The Problem of Slavery in the Age of Revolution, 1770-1823
Title | The Problem of Slavery in the Age of Revolution, 1770-1823 PDF eBook |
Author | David Brion Davis |
Publisher | Oxford University Press |
Total Pages | 577 |
Release | 1999-04-15 |
Genre | History |
ISBN | 0198029497 |
David Brion Davis's books on the history of slavery reflect some of the most distinguished and influential thinking on the subject to appear in the past generation. The Problem of Slavery in the Age of Revolution, the sequel to Davis's Pulitzer Prize-winning The Problem of Slavery in Western Culture and the second volume of a proposed trilogy, is a truly monumental work of historical scholarship that first appeared in 1975 to critical acclaim both academic and literary.
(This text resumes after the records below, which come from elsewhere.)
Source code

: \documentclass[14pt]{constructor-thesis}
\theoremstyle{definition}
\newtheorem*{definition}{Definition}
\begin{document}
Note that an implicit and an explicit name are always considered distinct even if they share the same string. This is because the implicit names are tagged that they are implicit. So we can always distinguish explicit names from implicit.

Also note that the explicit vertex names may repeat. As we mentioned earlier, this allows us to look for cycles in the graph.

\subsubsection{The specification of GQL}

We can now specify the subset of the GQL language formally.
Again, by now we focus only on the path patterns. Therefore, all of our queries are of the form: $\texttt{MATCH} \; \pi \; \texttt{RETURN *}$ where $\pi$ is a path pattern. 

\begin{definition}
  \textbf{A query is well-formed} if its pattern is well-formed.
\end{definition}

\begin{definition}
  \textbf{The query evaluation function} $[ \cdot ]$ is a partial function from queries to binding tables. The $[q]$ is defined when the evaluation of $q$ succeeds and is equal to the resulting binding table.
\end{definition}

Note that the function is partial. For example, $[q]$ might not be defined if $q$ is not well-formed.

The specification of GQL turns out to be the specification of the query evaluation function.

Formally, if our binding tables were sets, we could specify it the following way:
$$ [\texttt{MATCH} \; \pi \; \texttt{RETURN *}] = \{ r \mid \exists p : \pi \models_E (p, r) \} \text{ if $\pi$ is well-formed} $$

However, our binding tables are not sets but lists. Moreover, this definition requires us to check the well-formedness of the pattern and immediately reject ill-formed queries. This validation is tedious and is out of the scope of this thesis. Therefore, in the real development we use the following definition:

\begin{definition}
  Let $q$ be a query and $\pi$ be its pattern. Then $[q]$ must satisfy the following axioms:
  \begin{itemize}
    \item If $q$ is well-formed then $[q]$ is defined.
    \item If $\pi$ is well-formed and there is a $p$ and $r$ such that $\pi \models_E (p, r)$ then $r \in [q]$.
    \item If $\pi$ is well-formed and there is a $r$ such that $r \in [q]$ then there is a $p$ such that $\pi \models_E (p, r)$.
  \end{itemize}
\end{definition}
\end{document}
This reprint of that important work includes a new preface by the author, in which he situates the book's argument within the historiographic debates of the last two decades.
Lincoln's Emancipation Proclamation
Title | Lincoln's Emancipation Proclamation PDF eBook |
Author | Allen C. Guelzo |
Publisher | Simon and Schuster |
Total Pages | 414 |
Release | 2006-11-07 |
Genre | History |
ISBN | 1416547959 |
One of the nation's foremost Lincoln scholars offers an authoritative consideration of the document that represents the most far-reaching accomplishment of our greatest president. No single official paper in American history changed the lives of as many Americans as Lincoln's Emancipation Proclamation. But no American document has been held up to greater suspicion. Its bland and lawyerlike language is unfavorably compared to the soaring eloquence of the Gettysburg Address and the Second Inaugural; its effectiveness in freeing the slaves has been dismissed as a legal illusion. And for some African-Americans the Proclamation raises doubts about Lincoln himself. Lincoln's Emancipation Proclamation dispels the myths and mistakes surrounding the Emancipation Proclamation and skillfully reconstructs how America's greatest president wrote the greatest American proclamation of freedom.
Slaves No More
Title | Slaves No More PDF eBook |
Author | Ira Berlin |
Publisher | Cambridge University Press |
Total Pages | 270 |
Release | 1992-11-27 |
Genre | History |
ISBN | 9780521436922 |
Three essays present an introduction and history of the emancipation of the slaves during the Civil War.